SYDNEY and BEDMINSTER, N.J., July 22, 2013 /PRNewswire/ -- QRxPharma Limited (ASX: QRX and OTCQX: QRXPY) announced today execution of a Collaboration Agreement with Aesica Formulation Development Limited, a subsidiary of Aesica Pharmaceuticals Limited, for the world-wide promotion of QRxPharma's proprietary Stealth Beadlets® abuse deterrence technology. Aesica supplies pharmaceutical contract development and manufacturing services globally and operates six manufacturing sites across the UK, Germany and Italy. Aesica offers controlled drug services across the supply chain for which abuse or diversion may occur and is actively building relationships for supplying controlled drug Active Pharmaceutical Ingredients (APIs) and finished dose products to market.

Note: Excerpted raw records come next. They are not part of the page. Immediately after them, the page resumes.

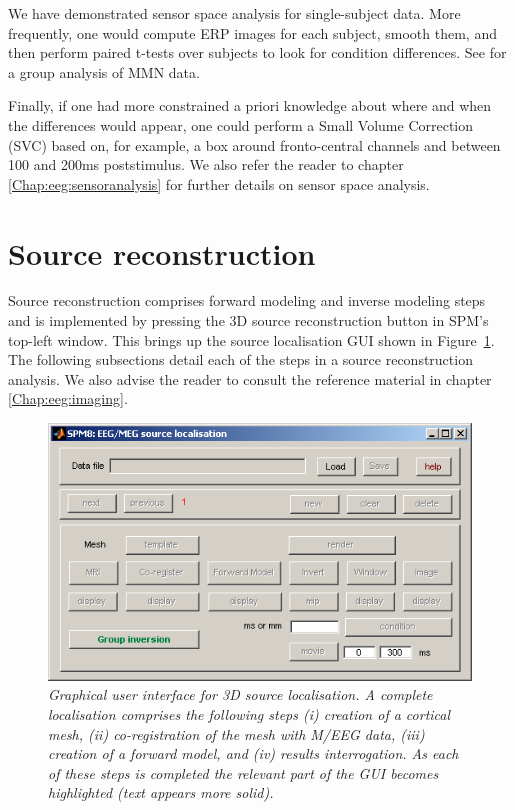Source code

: We have demonstrated sensor space analysis for single-subject data. More frequently, one would compute ERP images for each subject, smooth them, and then perform paired t-tests over subjects to look for condition differences. See \cite{marta_mmndcm} for a group analysis of MMN data.
 
Finally, if one had more constrained a priori knowledge about where and when the differences would appear, one could perform a Small Volume Correction (SVC) based on, for example, a box around fronto-central channels and between 100 and 200ms poststimulus. We also refer the reader to chapter \ref{Chap:eeg:sensoranalysis} for further details on sensor space analysis.

\section{Source reconstruction}

Source reconstruction comprises forward modeling and inverse modeling steps and is implemented by pressing the 3D source reconstruction button in SPM's top-left window.
This brings up the source localisation GUI shown in Figure~\ref{source_gui}. The following subsections detail each of the steps in a source reconstruction analysis. We also advise the reader to consult the reference material in chapter \ref{Chap:eeg:imaging}.

\begin{figure}
\begin{center}
\includegraphics[width=120mm]{mmn/source_gui}
\caption{\em Graphical user interface for 3D source localisation. A complete localisation comprises the following steps (i) creation of a cortical mesh, (ii) co-registration of the mesh with M/EEG data, (iii) creation of a forward model, and (iv) results interrogation. As each of these steps is completed the relevant part of the GUI becomes highlighted (text appears more solid).
\label{source_gui}}
\end{center}
\end{figure}

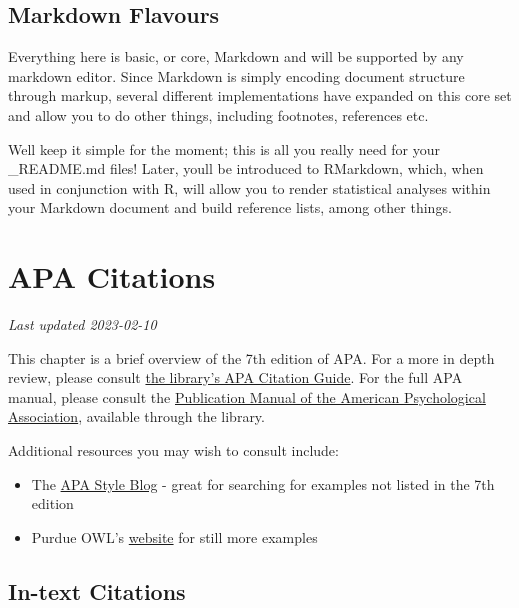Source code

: \documentclass[
]{book}
\providecommand{\tightlist}{%
  \setlength{\itemsep}{0pt}\setlength{\parskip}{0pt}}
\begin{document}
\hypertarget{markdown-flavours}{%
\section{Markdown Flavours}\label{markdown-flavours}}

Everything here is basic, or core, Markdown and will be supported by any markdown editor. Since Markdown is simply encoding document structure through markup, several different implementations have expanded on this core set and allow you to do other things, including footnotes, references etc.

We\textquotesingle ll keep it simple for the moment; this is all you really need for your \_README.md files! Later, you\textquotesingle ll be introduced to RMarkdown, which, when used in conjunction with R, will allow you to render statistical analyses within your Markdown document and build reference lists, among other things.

\hypertarget{apa-citations}{%
\chapter{APA Citations}\label{apa-citations}}

\emph{Last updated 2023-02-10}

This chapter is a brief overview of the 7th edition of APA. For a more in depth review, please consult \href{https://guides.library.ubc.ca/apacitationstyle}{the library's APA Citation Guide}. For the full APA manual, please consult the \href{http://resolve.library.ubc.ca/cgi-bin/catsearch?bid=10057275}{Publication Manual of the American Psychological Association}, available through the library.

Additional resources you may wish to consult include:

\begin{itemize}
\tightlist
\item
  The \href{https://apastyle.apa.org/blog/}{APA Style Blog} - great for searching for examples not listed in the 7th edition
\item
  Purdue OWL's \href{https://owl.purdue.edu/owl/research_and_citation/apa_style/apa_formatting_and_style_guide/general_format.html}{website} for still more examples
\end{itemize}

\hypertarget{in-text-citations}{%
\section{In-text Citations}\label{in-text-citations}}
\end{document}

"We are delighted to announce our collaboration with Aesica," said Dr. John Holaday, Managing Director and Chief Executive Officer, QRxPharma. "Their extensive experience in formulation development and contract manufacturing, together with their established client base in the controlled drug market, create a wonderful opportunity for our companies to collaborate in the application of our proprietary abuse deterrence technology by third party pharma companies."

Under the non-exclusive Collaboration Agreement, Aesica will promote QRxPharma's Stealth Beadlets technology for inclusion in their clients' existing formulations of controlled drugs.  Aesica will enter into fee-for-service contracts with such third parties for the development of the new Abuse Deterrent Formulations (ADF) of specific drugs of interest, whilst QRxPharma will negotiate license terms directly with each party.

QRxPharma's proprietary Stealth Beadlets abuse deterrence technology was developed for the MoxDuo CR (controlled release) formulation for the treatment of chronic pain.  This program is ready for Phase 2 studies and has shown that Stealth Beadlets incorporated into the Company's delayed release technology provide a potential once to twice-a-day formulation.  Work is underway to assure that this ADF technology comports with United States Food and Drug Administration (FDA) guidelines for providing abuse deterrence statements in product labeling.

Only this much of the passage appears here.